[Information supplied — start]
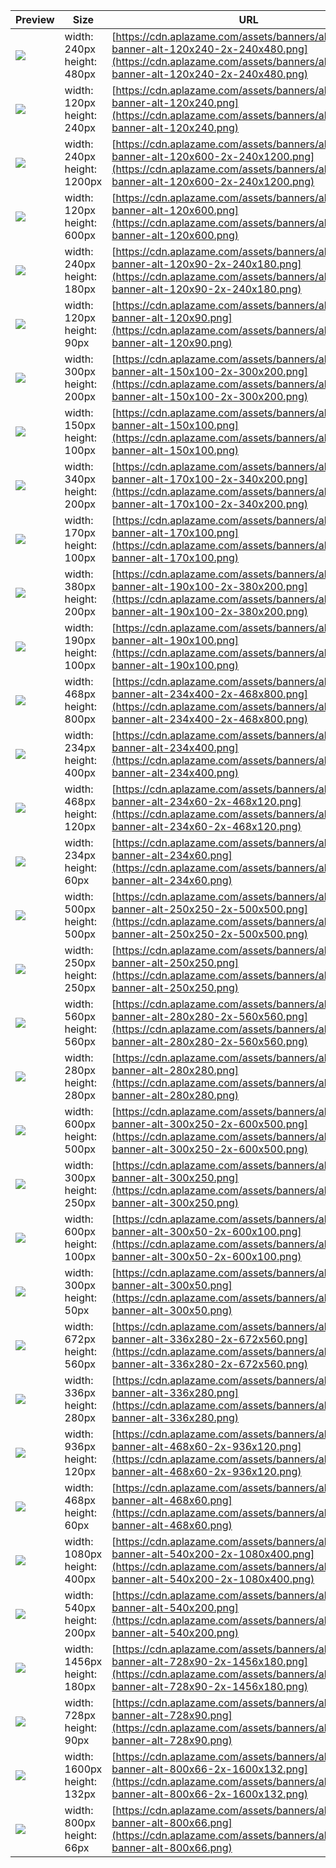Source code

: 
Preview | Size | URL
------- | ---- | ---
[![](aplazame-banner-alt-120x240-2x-240x480.png)](aplazame-banner-alt-120x240-2x-240x480.png) | width: 240px<br>height: 480px | [https://cdn.aplazame.com/assets/banners/alt/aplazame-banner-alt-120x240-2x-240x480.png](https://cdn.aplazame.com/assets/banners/alt/aplazame-banner-alt-120x240-2x-240x480.png)
[![](aplazame-banner-alt-120x240.png)](aplazame-banner-alt-120x240.png) | width: 120px<br>height: 240px | [https://cdn.aplazame.com/assets/banners/alt/aplazame-banner-alt-120x240.png](https://cdn.aplazame.com/assets/banners/alt/aplazame-banner-alt-120x240.png)
[![](aplazame-banner-alt-120x600-2x-240x1200.png)](aplazame-banner-alt-120x600-2x-240x1200.png) | width: 240px<br>height: 1200px | [https://cdn.aplazame.com/assets/banners/alt/aplazame-banner-alt-120x600-2x-240x1200.png](https://cdn.aplazame.com/assets/banners/alt/aplazame-banner-alt-120x600-2x-240x1200.png)
[![](aplazame-banner-alt-120x600.png)](aplazame-banner-alt-120x600.png) | width: 120px<br>height: 600px | [https://cdn.aplazame.com/assets/banners/alt/aplazame-banner-alt-120x600.png](https://cdn.aplazame.com/assets/banners/alt/aplazame-banner-alt-120x600.png)
[![](aplazame-banner-alt-120x90-2x-240x180.png)](aplazame-banner-alt-120x90-2x-240x180.png) | width: 240px<br>height: 180px | [https://cdn.aplazame.com/assets/banners/alt/aplazame-banner-alt-120x90-2x-240x180.png](https://cdn.aplazame.com/assets/banners/alt/aplazame-banner-alt-120x90-2x-240x180.png)
[![](aplazame-banner-alt-120x90.png)](aplazame-banner-alt-120x90.png) | width: 120px<br>height: 90px | [https://cdn.aplazame.com/assets/banners/alt/aplazame-banner-alt-120x90.png](https://cdn.aplazame.com/assets/banners/alt/aplazame-banner-alt-120x90.png)
[![](aplazame-banner-alt-150x100-2x-300x200.png)](aplazame-banner-alt-150x100-2x-300x200.png) | width: 300px<br>height: 200px | [https://cdn.aplazame.com/assets/banners/alt/aplazame-banner-alt-150x100-2x-300x200.png](https://cdn.aplazame.com/assets/banners/alt/aplazame-banner-alt-150x100-2x-300x200.png)
[![](aplazame-banner-alt-150x100.png)](aplazame-banner-alt-150x100.png) | width: 150px<br>height: 100px | [https://cdn.aplazame.com/assets/banners/alt/aplazame-banner-alt-150x100.png](https://cdn.aplazame.com/assets/banners/alt/aplazame-banner-alt-150x100.png)
[![](aplazame-banner-alt-170x100-2x-340x200.png)](aplazame-banner-alt-170x100-2x-340x200.png) | width: 340px<br>height: 200px | [https://cdn.aplazame.com/assets/banners/alt/aplazame-banner-alt-170x100-2x-340x200.png](https://cdn.aplazame.com/assets/banners/alt/aplazame-banner-alt-170x100-2x-340x200.png)
[![](aplazame-banner-alt-170x100.png)](aplazame-banner-alt-170x100.png) | width: 170px<br>height: 100px | [https://cdn.aplazame.com/assets/banners/alt/aplazame-banner-alt-170x100.png](https://cdn.aplazame.com/assets/banners/alt/aplazame-banner-alt-170x100.png)
[![](aplazame-banner-alt-190x100-2x-380x200.png)](aplazame-banner-alt-190x100-2x-380x200.png) | width: 380px<br>height: 200px | [https://cdn.aplazame.com/assets/banners/alt/aplazame-banner-alt-190x100-2x-380x200.png](https://cdn.aplazame.com/assets/banners/alt/aplazame-banner-alt-190x100-2x-380x200.png)
[![](aplazame-banner-alt-190x100.png)](aplazame-banner-alt-190x100.png) | width: 190px<br>height: 100px | [https://cdn.aplazame.com/assets/banners/alt/aplazame-banner-alt-190x100.png](https://cdn.aplazame.com/assets/banners/alt/aplazame-banner-alt-190x100.png)
[![](aplazame-banner-alt-234x400-2x-468x800.png)](aplazame-banner-alt-234x400-2x-468x800.png) | width: 468px<br>height: 800px | [https://cdn.aplazame.com/assets/banners/alt/aplazame-banner-alt-234x400-2x-468x800.png](https://cdn.aplazame.com/assets/banners/alt/aplazame-banner-alt-234x400-2x-468x800.png)
[![](aplazame-banner-alt-234x400.png)](aplazame-banner-alt-234x400.png) | width: 234px<br>height: 400px | [https://cdn.aplazame.com/assets/banners/alt/aplazame-banner-alt-234x400.png](https://cdn.aplazame.com/assets/banners/alt/aplazame-banner-alt-234x400.png)
[![](aplazame-banner-alt-234x60-2x-468x120.png)](aplazame-banner-alt-234x60-2x-468x120.png) | width: 468px<br>height: 120px | [https://cdn.aplazame.com/assets/banners/alt/aplazame-banner-alt-234x60-2x-468x120.png](https://cdn.aplazame.com/assets/banners/alt/aplazame-banner-alt-234x60-2x-468x120.png)
[![](aplazame-banner-alt-234x60.png)](aplazame-banner-alt-234x60.png) | width: 234px<br>height: 60px | [https://cdn.aplazame.com/assets/banners/alt/aplazame-banner-alt-234x60.png](https://cdn.aplazame.com/assets/banners/alt/aplazame-banner-alt-234x60.png)
[![](aplazame-banner-alt-250x250-2x-500x500.png)](aplazame-banner-alt-250x250-2x-500x500.png) | width: 500px<br>height: 500px | [https://cdn.aplazame.com/assets/banners/alt/aplazame-banner-alt-250x250-2x-500x500.png](https://cdn.aplazame.com/assets/banners/alt/aplazame-banner-alt-250x250-2x-500x500.png)
[![](aplazame-banner-alt-250x250.png)](aplazame-banner-alt-250x250.png) | width: 250px<br>height: 250px | [https://cdn.aplazame.com/assets/banners/alt/aplazame-banner-alt-250x250.png](https://cdn.aplazame.com/assets/banners/alt/aplazame-banner-alt-250x250.png)
[![](aplazame-banner-alt-280x280-2x-560x560.png)](aplazame-banner-alt-280x280-2x-560x560.png) | width: 560px<br>height: 560px | [https://cdn.aplazame.com/assets/banners/alt/aplazame-banner-alt-280x280-2x-560x560.png](https://cdn.aplazame.com/assets/banners/alt/aplazame-banner-alt-280x280-2x-560x560.png)
[![](aplazame-banner-alt-280x280.png)](aplazame-banner-alt-280x280.png) | width: 280px<br>height: 280px | [https://cdn.aplazame.com/assets/banners/alt/aplazame-banner-alt-280x280.png](https://cdn.aplazame.com/assets/banners/alt/aplazame-banner-alt-280x280.png)
[![](aplazame-banner-alt-300x250-2x-600x500.png)](aplazame-banner-alt-300x250-2x-600x500.png) | width: 600px<br>height: 500px | [https://cdn.aplazame.com/assets/banners/alt/aplazame-banner-alt-300x250-2x-600x500.png](https://cdn.aplazame.com/assets/banners/alt/aplazame-banner-alt-300x250-2x-600x500.png)
[![](aplazame-banner-alt-300x250.png)](aplazame-banner-alt-300x250.png) | width: 300px<br>height: 250px | [https://cdn.aplazame.com/assets/banners/alt/aplazame-banner-alt-300x250.png](https://cdn.aplazame.com/assets/banners/alt/aplazame-banner-alt-300x250.png)
[![](aplazame-banner-alt-300x50-2x-600x100.png)](aplazame-banner-alt-300x50-2x-600x100.png) | width: 600px<br>height: 100px | [https://cdn.aplazame.com/assets/banners/alt/aplazame-banner-alt-300x50-2x-600x100.png](https://cdn.aplazame.com/assets/banners/alt/aplazame-banner-alt-300x50-2x-600x100.png)
[![](aplazame-banner-alt-300x50.png)](aplazame-banner-alt-300x50.png) | width: 300px<br>height: 50px | [https://cdn.aplazame.com/assets/banners/alt/aplazame-banner-alt-300x50.png](https://cdn.aplazame.com/assets/banners/alt/aplazame-banner-alt-300x50.png)
[![](aplazame-banner-alt-336x280-2x-672x560.png)](aplazame-banner-alt-336x280-2x-672x560.png) | width: 672px<br>height: 560px | [https://cdn.aplazame.com/assets/banners/alt/aplazame-banner-alt-336x280-2x-672x560.png](https://cdn.aplazame.com/assets/banners/alt/aplazame-banner-alt-336x280-2x-672x560.png)
[![](aplazame-banner-alt-336x280.png)](aplazame-banner-alt-336x280.png) | width: 336px<br>height: 280px | [https://cdn.aplazame.com/assets/banners/alt/aplazame-banner-alt-336x280.png](https://cdn.aplazame.com/assets/banners/alt/aplazame-banner-alt-336x280.png)
[![](aplazame-banner-alt-468x60-2x-936x120.png)](aplazame-banner-alt-468x60-2x-936x120.png) | width: 936px<br>height: 120px | [https://cdn.aplazame.com/assets/banners/alt/aplazame-banner-alt-468x60-2x-936x120.png](https://cdn.aplazame.com/assets/banners/alt/aplazame-banner-alt-468x60-2x-936x120.png)
[![](aplazame-banner-alt-468x60.png)](aplazame-banner-alt-468x60.png) | width: 468px<br>height: 60px | [https://cdn.aplazame.com/assets/banners/alt/aplazame-banner-alt-468x60.png](https://cdn.aplazame.com/assets/banners/alt/aplazame-banner-alt-468x60.png)
[![](aplazame-banner-alt-540x200-2x-1080x400.png)](aplazame-banner-alt-540x200-2x-1080x400.png) | width: 1080px<br>height: 400px | [https://cdn.aplazame.com/assets/banners/alt/aplazame-banner-alt-540x200-2x-1080x400.png](https://cdn.aplazame.com/assets/banners/alt/aplazame-banner-alt-540x200-2x-1080x400.png)
[![](aplazame-banner-alt-540x200.png)](aplazame-banner-alt-540x200.png) | width: 540px<br>height: 200px | [https://cdn.aplazame.com/assets/banners/alt/aplazame-banner-alt-540x200.png](https://cdn.aplazame.com/assets/banners/alt/aplazame-banner-alt-540x200.png)
[![](aplazame-banner-alt-728x90-2x-1456x180.png)](aplazame-banner-alt-728x90-2x-1456x180.png) | width: 1456px<br>height: 180px | [https://cdn.aplazame.com/assets/banners/alt/aplazame-banner-alt-728x90-2x-1456x180.png](https://cdn.aplazame.com/assets/banners/alt/aplazame-banner-alt-728x90-2x-1456x180.png)
[![](aplazame-banner-alt-728x90.png)](aplazame-banner-alt-728x90.png) | width: 728px<br>height: 90px | [https://cdn.aplazame.com/assets/banners/alt/aplazame-banner-alt-728x90.png](https://cdn.aplazame.com/assets/banners/alt/aplazame-banner-alt-728x90.png)
[![](aplazame-banner-alt-800x66-2x-1600x132.png)](aplazame-banner-alt-800x66-2x-1600x132.png) | width: 1600px<br>height: 132px | [https://cdn.aplazame.com/assets/banners/alt/aplazame-banner-alt-800x66-2x-1600x132.png](https://cdn.aplazame.com/assets/banners/alt/aplazame-banner-alt-800x66-2x-1600x132.png)
[![](aplazame-banner-alt-800x66.png)](aplazame-banner-alt-800x66.png) | width: 800px<br>height: 66px | [https://cdn.aplazame.com/assets/banners/alt/aplazame-banner-alt-800x66.png](https://cdn.aplazame.com/assets/banners/alt/aplazame-banner-alt-800x66.png)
[Information supplied — finish]
Every line above from the line with "width: 234px<br>height: 60px" to the line with "width: 560px<br>height: 560px", inclusive, must be returned exactly; no other line belongs in the reply.

## Your response
[![](aplazame-banner-alt-234x60.png)](aplazame-banner-alt-234x60.png) | width: 234px<br>height: 60px | [https://cdn.aplazame.com/assets/banners/alt/aplazame-banner-alt-234x60.png](https://cdn.aplazame.com/assets/banners/alt/aplazame-banner-alt-234x60.png)
[![](aplazame-banner-alt-250x250-2x-500x500.png)](aplazame-banner-alt-250x250-2x-500x500.png) | width: 500px<br>height: 500px | [https://cdn.aplazame.com/assets/banners/alt/aplazame-banner-alt-250x250-2x-500x500.png](https://cdn.aplazame.com/assets/banners/alt/aplazame-banner-alt-250x250-2x-500x500.png)
[![](aplazame-banner-alt-250x250.png)](aplazame-banner-alt-250x250.png) | width: 250px<br>height: 250px | [https://cdn.aplazame.com/assets/banners/alt/aplazame-banner-alt-250x250.png](https://cdn.aplazame.com/assets/banners/alt/aplazame-banner-alt-250x250.png)
[![](aplazame-banner-alt-280x280-2x-560x560.png)](aplazame-banner-alt-280x280-2x-560x560.png) | width: 560px<br>height: 560px | [https://cdn.aplazame.com/assets/banners/alt/aplazame-banner-alt-280x280-2x-560x560.png](https://cdn.aplazame.com/assets/banners/alt/aplazame-banner-alt-280x280-2x-560x560.png)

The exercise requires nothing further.